# [Task objective]
The result should be the line with "in C language." followed by every remaining line of the entries, each reproduced exactly, with nothing else.

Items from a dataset
'''

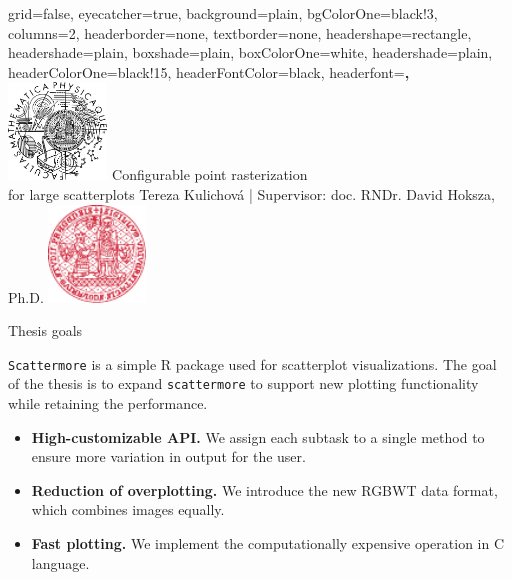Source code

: \documentclass[portrait,a0paper,fontscale=0.26]{baposter}
\begin{document}
\color{black!80} %
\begin{poster}{grid=false,
	eyecatcher=true,
	background=plain,
	bgColorOne=black!3, %
	columns=2,
	headerborder=none,
	textborder=none,
	headershape=rectangle,
	headershade=plain,
	boxshade=plain,
	boxColorOne=white,
	headershade=plain,
	headerColorOne=black!15, %
	headerFontColor=black,
    headerfont=\bfseries\Large,
	}%
	{\includegraphics[height=7em]{logos/mff-black.pdf}}
	{Configurable point rasterization\\for large scatterplots}
	{\vspace{1.5ex} Tereza Kulichová | Supervisor: doc. RNDr. David Hoksza, Ph.D.}
	{\includegraphics[height=7em]{logos/uk-red.pdf}}


%
%

\begin{posterbox}[column=0,name=background,
headerColorOne=green!50!black, boxColorOne=green!10, headerFontColor=white]{Thesis goals}

\texttt{Scattermore} is a simple R package used for scatterplot visualizations. The goal of the thesis is to expand \texttt{scattermore} to support new plotting functionality while retaining the performance.

\begin{itemize}
\item \textbf{High-customizable API.} We assign each subtask to a single method to ensure more variation in output for the user.
\item \textbf{Reduction of overplotting.} We introduce the new RGBWT data format, which combines images equally.
\item \textbf{Fast plotting.} We implement the computationally expensive operation in C language.
\end{itemize}
\end{posterbox}


\end{poster}
\end{document}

'''

# [Task solution]
\item \textbf{Fast plotting.} We implement the computationally expensive operation in C language.
\end{itemize}
\end{posterbox}


\end{poster}
\end{document}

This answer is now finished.